Dyke argued his vision does not put him on a collision course with the Premier League, saying: "It is crucial that English football finds a solution without undermining the undoubted success of the Premier League.
"We don't want to kill the golden goose in the search of the golden egg but we do have to do something if the English team is to prosper in the future. "
Dyke's tone was not one of despair, though, when he suggested victory in Qatar - 56 years after England's sole World Cup win to date - should be a genuine aim.
He said: "The two targets I have for the England team are - one, to at least reach the semi-finals of Euro 2020. Two, win the World Cup in 2022."
Former FA chief executive Mark Palios welcomed the topics raised in Dyke's speech but he was unsure about the target of winning the World Cup in 2022.
Palios told Sky Sports News: The only danger with setting those targets is that you're setting yourself up to fail.
"My target was to qualify for every tournament and get to the quarter-finals at least. Over a period of every two years, at some stage you would win the tournament because you either had a team that had gelled, had a lack of injuries, a bit of luck or were a golden generation.
"I would feel more comfortable setting that out as a target."
He added: "If you want to set stretch targets then that is one. There will be a lot of teams competing against you and trying to stop you winning the World Cup in 2022.

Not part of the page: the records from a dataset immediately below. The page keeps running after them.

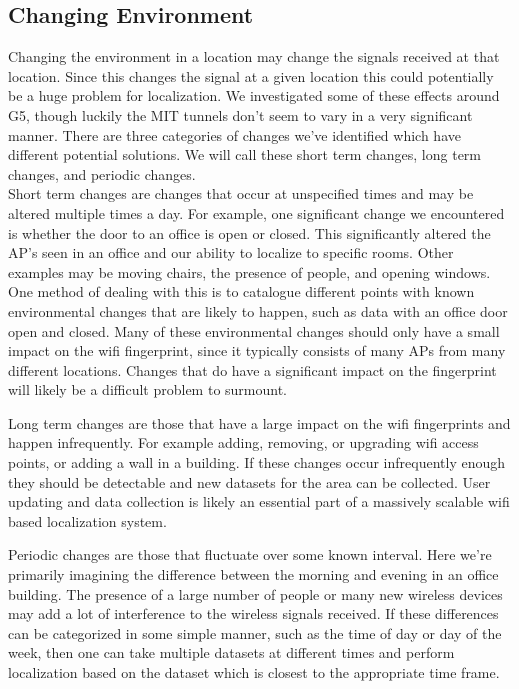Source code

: \documentclass[11pt]{article}
\begin{document}
\subsection{Changing Environment}
Changing the environment in a location may change the signals received at that location. Since this changes the signal at a given location this could potentially be a huge problem for localization. We investigated some of these effects around G5, though luckily the MIT tunnels don’t seem to vary in a very significant manner. There are three categories of changes we’ve identified which have different potential solutions. We will call these short term changes, long term changes, and periodic changes.\\
Short term changes are changes that occur at unspecified times and may be altered multiple times a day. For example, one significant change we encountered is whether the door to an office is open or closed. This significantly altered the AP’s seen in an office and our ability to localize to specific rooms. Other examples may be moving chairs, the presence of people, and opening windows. One method of dealing with this is to catalogue different points with known environmental changes that are likely to happen, such as data with an office door open and closed. Many of these environmental changes should only have a small impact on the wifi fingerprint, since it typically consists of many APs from many different locations. Changes that do have a significant impact on the fingerprint will likely be a difficult problem to surmount.

Long term changes are those that have a large impact on the wifi fingerprints and happen infrequently. For example adding, removing, or upgrading wifi access points, or adding a wall in a building. If these changes occur infrequently enough they should be detectable and new datasets for the area can be collected. User updating and data collection is likely an essential part of a massively scalable wifi based localization system.

Periodic changes are those that fluctuate over some known interval. Here we’re primarily imagining the difference between the morning and evening in an office building. The presence of a large number of people or many new wireless devices may add a lot of interference to the wireless signals received. If these differences can be categorized in some simple manner, such as the time of day or day of the week, then one can take multiple datasets at different times and perform localization based on the dataset which is closest to the appropriate time frame.
\end{document}
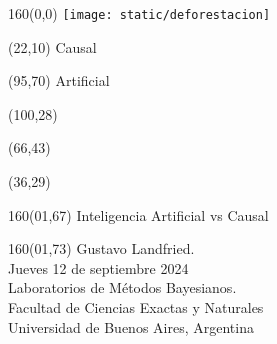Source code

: \documentclass[shownotes,aspectratio=169]{beamer}
\begin{document}
\color{black!85}
\large

\begin{frame}


\begin{textblock}{160}(0,0)
\texttt{[image: static/deforestacion]}
\end{textblock}

\begin{textblock}{80}(22,10)
\textcolor{black!15}{\fontsize{44}{55}\selectfont Causal}
\end{textblock}

\begin{textblock}{47}(95,70)
\centering \textcolor{black!15}{{\fontsize{52}{65}\selectfont Artificial}}
\end{textblock}

\begin{textblock}{80}(100,28)
\LARGE  \textcolor{black!15}{}
\end{textblock}


\begin{textblock}{80}(66,43)
\LARGE  \textcolor{black!15}{\scalebox{6}{$=$}}
\end{textblock}

\begin{textblock}{80}(36,29)
\LARGE  \textcolor{black!15}{\scalebox{9}{$p$}}
\end{textblock}

 \vspace{2cm}
\maketitle



\begin{textblock}{160}(01,67)
\normalsize \textcolor{black!5}{Inteligencia Artificial vs Causal}
\end{textblock}

\begin{textblock}{160}(01,73)
\scriptsize \textcolor{black!5}{
Gustavo Landfried. \\
Jueves 12 de septiembre 2024 \\
Laboratorios de Métodos Bayesianos. \\
Facultad de Ciencias Exactas y Naturales \\
Universidad de Buenos Aires, Argentina}
\end{textblock}

\end{frame}
\end{document}
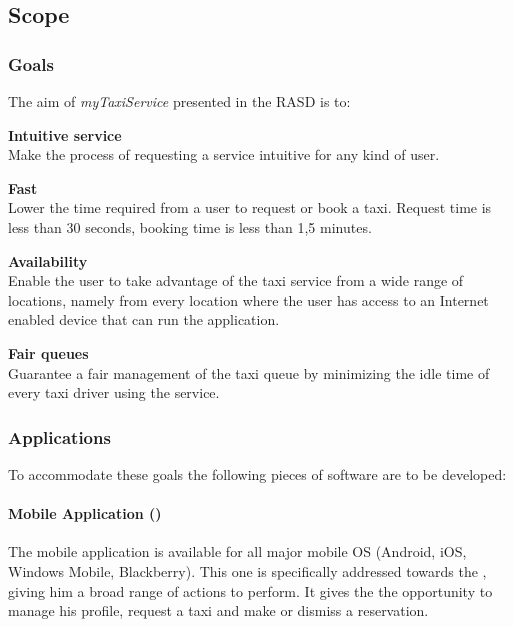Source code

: \newpage

\subsection{Scope}
\label{sub:scope}
\subsubsection{Goals} %
\label{ssub:goals}
The aim of \emph{myTaxiService} presented in the RASD is to:
\begin{enumerate} [label = \textbf{[G\arabic*]}]
\item \textbf{Intuitive service}\hfill \\
\label{goal:intuitive}
Make the process of requesting a service intuitive for any kind of user.
\item \textbf{Fast}\hfill \\
\label{goal:time}
Lower the time required from a user to request or book a taxi. Request time is less than 30 seconds, booking time is less than 1,5 minutes.
\item \textbf{Availability}\hfill \\
\label{goal:availability}
Enable the user to take advantage of the taxi service from a wide range of locations, namely from every location where the user has access to an Internet enabled device that can run the application.
\item \textbf{Fair queues}\hfill \\
\label{goal:queue}
Guarantee a fair management of the taxi queue by minimizing the idle time of every taxi driver using the service.
\end{enumerate}

\subsubsection{Applications} %
\label{ssub:applications}
To accommodate these goals the following pieces of software are to be developed:

\paragraph{Mobile Application (\emph{})} \indent
\label{app:mobileuser}
  The mobile application is available for all major mobile OS (Android, iOS, Windows Mobile, Blackberry).
  This one is specifically addressed towards the \emph{}, giving him a broad range of actions to perform.
  It gives the \emph{} the opportunity to manage his profile, request a taxi and make or dismiss a reservation. %

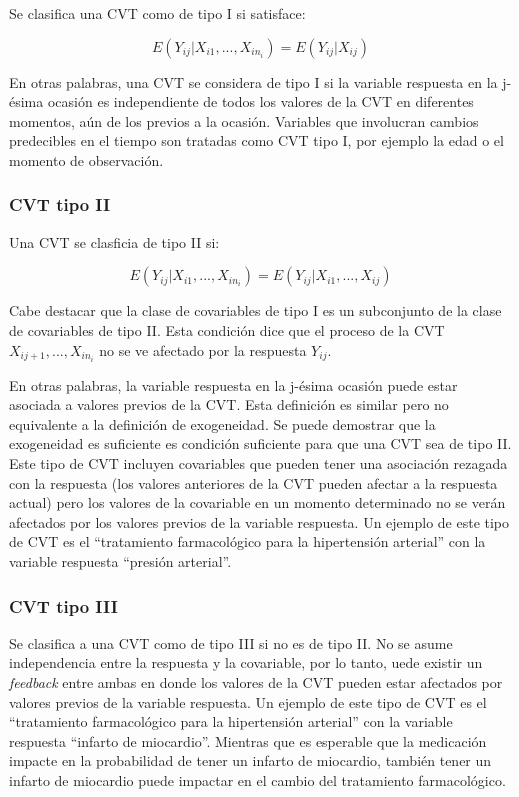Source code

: \documentclass[spanish]{article}
\numberwithin{figure}{subsection}
\numberwithin{equation}{subsection}
\numberwithin{table}{subsection}
\begin{document}
Se clasifica una CVT como de tipo I si satisface:

\begin{equation}
	\label{CVT tipo I}
	E(Y_{ij}|X_{i1}, ..., X_{in_i}) = E(Y_{ij}|X_{ij})
\end{equation}

En otras palabras, una CVT se considera de tipo I si la variable respuesta en
la j-ésima ocasión es independiente de todos los valores de la CVT en
diferentes momentos, aún de los previos a la ocasión. Variables que involucran
cambios predecibles en el tiempo son tratadas como CVT tipo I, por ejemplo la
edad o el momento de observación.

\subsubsection{CVT tipo II}

Una CVT se clasficia de tipo II si:

\begin{equation}
	\label{CVT tipo II}
	E(Y_{ij}|X_{i1}, ..., X_{in_i}) = E(Y_{ij}|X_{i1}, ..., X_{ij})
\end{equation}

Cabe destacar que la clase de covariables de tipo I es un subconjunto de la
clase de covariables de tipo II. Esta condición dice que el proceso de la CVT
$X_{ij+1}, ..., X_{in_i}$ no se ve afectado por la respuesta $Y_{ij}$.

En otras palabras, la variable respuesta en la j-ésima ocasión puede estar
asociada a valores previos de la CVT. Esta definición es similar pero no
equivalente a la definición de exogeneidad. Se puede demostrar que la
exogeneidad es suficiente es condición suficiente para que una CVT sea de tipo
II. Este tipo de CVT incluyen covariables que pueden tener una asociación
rezagada con la respuesta (los valores anteriores de la CVT pueden afectar a la
respuesta actual) pero los valores de la covariable en un momento determinado
no se verán afectados por los valores previos de la variable respuesta. Un
ejemplo de este tipo de CVT es el ``tratamiento farmacológico para la
hipertensión arterial'' con la variable respuesta ``presión arterial''.

\subsubsection{CVT tipo III}

Se clasifica a una CVT como de tipo III si no es de tipo II. No se asume
independencia entre la respuesta y la covariable, por lo tanto, uede existir un
\textit{feedback} entre ambas en donde los valores de la CVT pueden estar
afectados por valores previos de la variable respuesta. Un ejemplo de este tipo
de CVT es el ``tratamiento farmacológico para la hipertensión arterial'' con la
variable respuesta ``infarto de miocardio''. Mientras que es esperable que la
medicación impacte en la probabilidad de tener un infarto de miocardio, también
tener un infarto de miocardio puede impactar en el cambio del tratamiento
farmacológico.
\end{document}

"As a chairman, maybe that's the inspiration he wants to set for everyone. I'm pleased about the fact that he's got that concept in his head, that he's willing to nail his colours to the mast."
Ahead of the upcoming World Cup qualifiers with Moldova and Ukraine, Hoddle told The Footballers' Football Show that the continuing influx of foreign players to the Premier League is harming the prospects of home-grown talent.
"It really is a concern," said the ex-Chelsea boss who managed England from 1996-1999.
"We've got foreign owners, who bring in foreign managers, who bring in foreign players above English players and it's a downward spiral.
"The pool [of English players in the Premier League] has gone down from 48% in 1998-99, when I was manager, to 32% this season.
"With the transfer market as it is at the moment, there are so many foreigners coming in and that number is going to dwindle.
"The England manager's job is a hard job as it is and it's going to get harder and harder unless we readdress it with a rule change.
"You'll get challenged from courts in Europe but for our English team to be successful we have to do something."